歌が生まれる時

#2 晴々/はればれ

#Aランチ  #一番星  #大栄クリーニング  #晴々  #饒平名久乃  text: osamu shimajiri 
#2 晴々/はればれ

 2014年、饒平名久乃さんの人生の羅針盤が大きく動いた。この年の4月、父親が大動脈破裂で急逝。久乃さんは20歳で歌手を目指して上京し音楽活動をしていたが、家業のクリーニング店を引き継ぐと決め、13年ほど住んだ東京を離れた。

 ぽっかりと心に空いた喪失感を昇華させ、父への想いをつづった言葉は2019年6月に制作されたミニアルバム『一番星』に「晴々」を含む4曲入りで収録された。

 「晴々」は〈夕べ お母さんは少し慌てて ご飯にうどん乗せ その上にカレー〉という歌詞で始まる。コミカルな情景が思い浮かぶ軽快なテンポの楽曲だ。同年、RBC琉球放送、お昼の番組「Aランチ」のエンディング曲に採用され話題になった。

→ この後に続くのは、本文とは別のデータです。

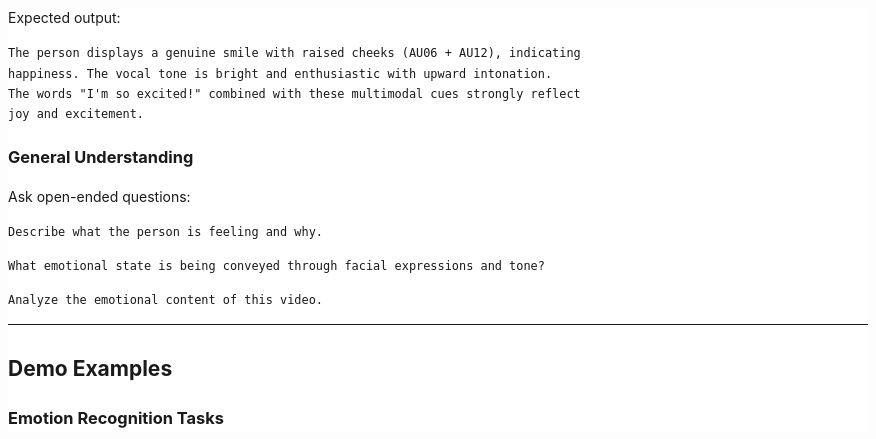 Expected output:
```
The person displays a genuine smile with raised cheeks (AU06 + AU12), indicating 
happiness. The vocal tone is bright and enthusiastic with upward intonation. 
The words "I'm so excited!" combined with these multimodal cues strongly reflect 
joy and excitement.
```

### General Understanding

Ask open-ended questions:

```
Describe what the person is feeling and why.
```

```
What emotional state is being conveyed through facial expressions and tone?
```

```
Analyze the emotional content of this video.
```

---

## Demo Examples

### Emotion Recognition Tasks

 冒頭の歌詞から、母親との日常を描いていると思いきや、その後、〈空でお父さんは何してますか 拾ってきた猫は懐いてますか/話がしたいね 何気ない日々は さらりと過ぎて たまに恋しい 恋しいな/痩せこけた月は 気がつけば満ちて 積み上げた日々と歌にして贈るとしよう〉という父親への呼びかけが出てくる。

 「晴々」は「一番星」と対になっていて、新しい環境で前向きに生きる方向を選ぶ自分への応援歌でもあるようだ。

 久乃さんのオリジナル曲は10曲あり、うち8曲は20代の作品。「一番星」と「晴々」は帰郷後、30代の時に石垣島でつくられている。「ストレートに自分の気持ちをそのまま表現しています」と言う久乃さん。元気なころには果たせなかった夢。喉元まで出かかっていた思い…、口にしたかった感謝の言葉。湧き水のように出てきた想いが歌となっている。

 

 

 


SONG INFO

「晴々」
2019年 作詞/饒平名久乃 作曲/ストライクカンパニー

 


Words by

饒平名 久乃/よへな ひさの
1980年生まれ。石垣市出身。2011年ファーストアルバム「はじめての春夏秋冬」を自主制作。2019年ミニアルバム「一番星」を全国発売。石垣島を拠点に島内外での音楽イベント、地元のライブハウス、大手ホテルのライブなどに出演している。

PROFILE

文/島尻修

  • #16 幸せ

    #16 幸せ

    この歌は2005年、沖縄市で開催された第7回コザ音楽祭(主催・沖縄ロック協会)に、4人編成のバンド「チョコプレ」で出場し、見事グランプリに輝いた受賞曲である。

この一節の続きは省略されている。